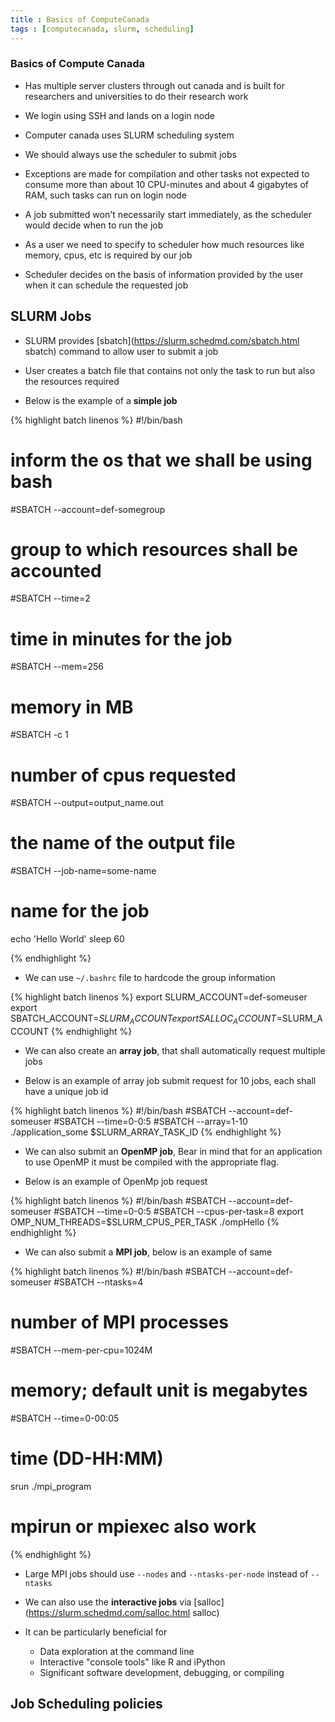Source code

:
 ```yaml
---
title : Basics of ComputeCanada 
tags : [computecanada, slurm, scheduling]
---
```


### Basics of Compute Canada 

- Has multiple server clusters through out canada and is built for researchers and universities to do their research work 

- We login using SSH and lands on a login node

- Computer canada uses SLURM scheduling system 

- We should always use the scheduler to submit jobs 

- Exceptions are made for compilation and other tasks not expected to consume more than about 10 CPU-minutes and about 4 gigabytes of RAM, such tasks can run on login node

- A job submitted won't necessarily start immediately, as the scheduler would decide when to run the job

- As a user we need to specify to scheduler how much resources like memory, cpus, etc is required by our job 

- Scheduler decides on the basis of information provided by the user when it can schedule the requested job

## SLURM Jobs 

- SLURM provides [sbatch](https://slurm.schedmd.com/sbatch.html sbatch) command to allow user to submit a job 

- User creates a batch file that contains not only the task to run but also the resources required

- Below is the example of a **simple job** 

{% highlight batch linenos %}
#!/bin/bash
# inform the os that we shall be using bash 
#SBATCH --account=def-somegroup  
# group to which resources shall be accounted
#SBATCH --time=2 
# time in minutes for the job 
#SBATCH --mem=256 
# memory in MB
#SBATCH -c 1 
# number of cpus requested
#SBATCH --output=output_name.out 
# the name of the output file 
#SBATCH --job-name=some-name 
# name for the job 

echo 'Hello World'
sleep 60

{% endhighlight %}

- We can use ```~/.bashrc``` file to hardcode the group information 

{% highlight batch linenos %}
export SLURM_ACCOUNT=def-someuser
export SBATCH_ACCOUNT=$SLURM_ACCOUNT
export SALLOC_ACCOUNT=$SLURM_ACCOUNT
{% endhighlight %}

- We can also create an **array job**, that shall automatically request multiple jobs

- Below is an example of array job submit request for 10 jobs, each shall have a unique job id

{% highlight batch linenos %}
#!/bin/bash
#SBATCH --account=def-someuser
#SBATCH --time=0-0:5
#SBATCH --array=1-10
./application_some $SLURM_ARRAY_TASK_ID
{% endhighlight %}

- We can also submit an **OpenMP job**, Bear in mind that for an application to use OpenMP it must be compiled with the appropriate flag. 

- Below is an example of OpenMp job request 

{% highlight batch linenos %}
#!/bin/bash
#SBATCH --account=def-someuser
#SBATCH --time=0-0:5
#SBATCH --cpus-per-task=8
export OMP_NUM_THREADS=$SLURM_CPUS_PER_TASK
./ompHello
{% endhighlight %}

- We can also submit a **MPI job**, below is an example of same 

{% highlight batch linenos %}
#!/bin/bash
#SBATCH --account=def-someuser
#SBATCH --ntasks=4               
# number of MPI processes
#SBATCH --mem-per-cpu=1024M
# memory; default unit is megabytes
#SBATCH --time=0-00:05
# time (DD-HH:MM)
srun ./mpi_program
# mpirun or mpiexec also work
{% endhighlight %}

- Large MPI jobs should use ```--nodes``` and ```--ntasks-per-node``` instead of ```--ntasks```

- We can also use the **interactive jobs** via [salloc](https://slurm.schedmd.com/salloc.html salloc)

- It can be particularly beneficial for
  + Data exploration at the command line
  + Interactive "console tools" like R and iPython
  + Significant software development, debugging, or compiling

## Job Scheduling policies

#### [Work item]
Return only the count of lines in the listing above that hold the string "https".

#### [Exercise output]
2